The fifth and last kind is called "low-cost backstop," a policy based on a hypothetical low-cost technology for removing carbon dioxide from the atmosphere, or for producing energy without carbon dioxide emission, assuming that such a technology will become available at some specified future date. According to Nordhaus, this technology might include "low-cost solar power, geothermal energy, some nonintrusive climatic engineering, or genetically engineered carbon-eating trees."
Or biochar! The fact that it is never discussed seems insane, but I suspect what it really means is that those who reason about these things are years behind current technology and practice. That's understandable since so much is changing so fast. I'm sure that there are many, many things that I have never heard of that deeply impact these subjects.

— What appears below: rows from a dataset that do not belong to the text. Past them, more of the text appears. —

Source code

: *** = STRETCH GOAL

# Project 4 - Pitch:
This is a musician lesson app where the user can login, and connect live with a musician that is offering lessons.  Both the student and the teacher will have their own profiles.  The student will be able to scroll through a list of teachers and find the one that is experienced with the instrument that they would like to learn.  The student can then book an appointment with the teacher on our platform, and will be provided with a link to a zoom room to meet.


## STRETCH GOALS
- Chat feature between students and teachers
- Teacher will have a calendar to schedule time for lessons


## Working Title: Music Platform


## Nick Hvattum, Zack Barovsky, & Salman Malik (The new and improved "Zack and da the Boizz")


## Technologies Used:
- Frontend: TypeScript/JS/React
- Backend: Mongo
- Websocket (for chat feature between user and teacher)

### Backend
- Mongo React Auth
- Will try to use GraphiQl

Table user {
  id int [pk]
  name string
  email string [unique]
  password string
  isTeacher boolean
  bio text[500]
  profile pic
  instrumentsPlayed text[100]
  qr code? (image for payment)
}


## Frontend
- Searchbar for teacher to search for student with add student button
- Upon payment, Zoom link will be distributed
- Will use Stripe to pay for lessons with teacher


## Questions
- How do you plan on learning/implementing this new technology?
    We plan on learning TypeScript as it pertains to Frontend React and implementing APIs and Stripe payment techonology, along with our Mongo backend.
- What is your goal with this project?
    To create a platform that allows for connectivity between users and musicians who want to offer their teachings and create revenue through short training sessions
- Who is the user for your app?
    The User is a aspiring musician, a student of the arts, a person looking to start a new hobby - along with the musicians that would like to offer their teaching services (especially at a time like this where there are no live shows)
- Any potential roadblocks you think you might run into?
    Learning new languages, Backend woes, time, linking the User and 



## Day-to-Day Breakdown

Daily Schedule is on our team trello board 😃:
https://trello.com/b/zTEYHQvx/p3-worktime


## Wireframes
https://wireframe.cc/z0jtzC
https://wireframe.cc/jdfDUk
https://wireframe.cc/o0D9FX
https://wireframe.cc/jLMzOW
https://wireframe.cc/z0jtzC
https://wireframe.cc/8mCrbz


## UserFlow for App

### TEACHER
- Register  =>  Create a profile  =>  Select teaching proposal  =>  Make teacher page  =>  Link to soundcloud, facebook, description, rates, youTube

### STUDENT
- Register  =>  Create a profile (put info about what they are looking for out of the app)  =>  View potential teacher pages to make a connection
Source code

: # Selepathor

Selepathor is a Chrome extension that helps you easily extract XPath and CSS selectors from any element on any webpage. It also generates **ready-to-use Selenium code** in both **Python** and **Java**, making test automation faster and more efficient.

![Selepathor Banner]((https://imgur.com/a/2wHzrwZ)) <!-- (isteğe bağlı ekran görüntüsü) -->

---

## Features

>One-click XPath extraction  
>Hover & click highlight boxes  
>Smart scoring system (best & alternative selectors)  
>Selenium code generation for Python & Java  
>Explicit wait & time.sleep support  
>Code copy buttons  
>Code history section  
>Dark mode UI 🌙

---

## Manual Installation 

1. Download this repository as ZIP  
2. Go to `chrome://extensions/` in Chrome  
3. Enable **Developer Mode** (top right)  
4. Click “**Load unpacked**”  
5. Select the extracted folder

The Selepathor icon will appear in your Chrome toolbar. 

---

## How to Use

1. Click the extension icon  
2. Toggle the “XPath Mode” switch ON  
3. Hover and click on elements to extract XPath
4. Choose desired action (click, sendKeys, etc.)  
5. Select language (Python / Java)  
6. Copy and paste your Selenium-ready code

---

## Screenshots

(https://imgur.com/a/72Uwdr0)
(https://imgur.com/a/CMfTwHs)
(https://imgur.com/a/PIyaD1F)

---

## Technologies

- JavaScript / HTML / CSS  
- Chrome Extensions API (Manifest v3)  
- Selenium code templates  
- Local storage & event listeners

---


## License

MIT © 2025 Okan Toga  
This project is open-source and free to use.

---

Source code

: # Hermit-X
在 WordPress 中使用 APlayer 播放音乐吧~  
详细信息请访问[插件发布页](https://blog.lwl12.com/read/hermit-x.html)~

This is one of the reasons why I find the idea of political solutions of any sort to be ludicrous. By the time they can be enacted they are obsolete and counterproductive. As soon as they go into force they become the problem that most needs fixing. It's self punking. Literally doing nothing is better, though that's a theoretical null, an impossibility, since things are happening all of the time. People can't do nothing, though they can be stifled. In the end that's what political solutions amount to: preventing real solutions from being produced - by brute force.

Dyson concludes the Nordhaus review:

It is likely that biotechnology will dominate our lives and our economic activities during the second half of the twenty-first century, just as computer technology dominated our lives and our economy during the second half of the twentieth. Biotechnology could be a great equalizer, spreading wealth over the world wherever there is land and air and water and sunlight. This has nothing to do with the misguided efforts that are now being made to reduce carbon emissions by growing corn and converting it into ethanol fuel. The ethanol program fails to reduce emissions and incidentally hurts poor people all over the world by raising the price of food. After we have mastered biotechnology, the rules of the climate game will be radically changed. In a world economy based on biotechnology, some low-cost and environmentally benign backstop to carbon emissions is likely to become a reality.
The Zedillo book is a collection of essays presenting a wide variety of views of the post-Kyoto world. It provides Dyson an opportunity to discuss the misbehavior of climate scientists and politicians. They are not interested in science, discovery or knowledge. They are on a mission and all objections are ignored. Environmentalists, of course, get a few whacks too.
Much of the public has come to believe that anyone who is skeptical about the dangers of global warming is an enemy of the environment. The skeptics now have the difficult task of convincing the public that the opposite is true. Many of the skeptics are passionate environmentalists. They are horrified to see the obsession with global warming distracting public attention from what they see as more serious and more immediate dangers to the planet, including problems of nuclear weaponry, environmental degradation, and social injustice. Whether they turn out to be right or wrong, their arguments on these issues deserve to be heard.
Deserve doesn't seem to be the right word here. We need open and insightful discussion of all of these issues. Failure has consequences.

Update:

A Familiar Pattern

What do Real Climate and Joseph Romm do? Rather than engage the substance of the policy arguments, they go on the attack, with Real Climate using the term "b#ll&hit" and Romm "unmitigated disinformation." Of course the policy issues that they don't like -- discount rates, cost estimates, air capture -- all come from Nordhaus, not Dyson. But rather than engage the substance they viciously attack an individual.
I have no problem with attacking individuals, but it isn't a substitute for engagement with substance. When both are done I have no objection.

Update:

Derek Lowe says many of the same things, better.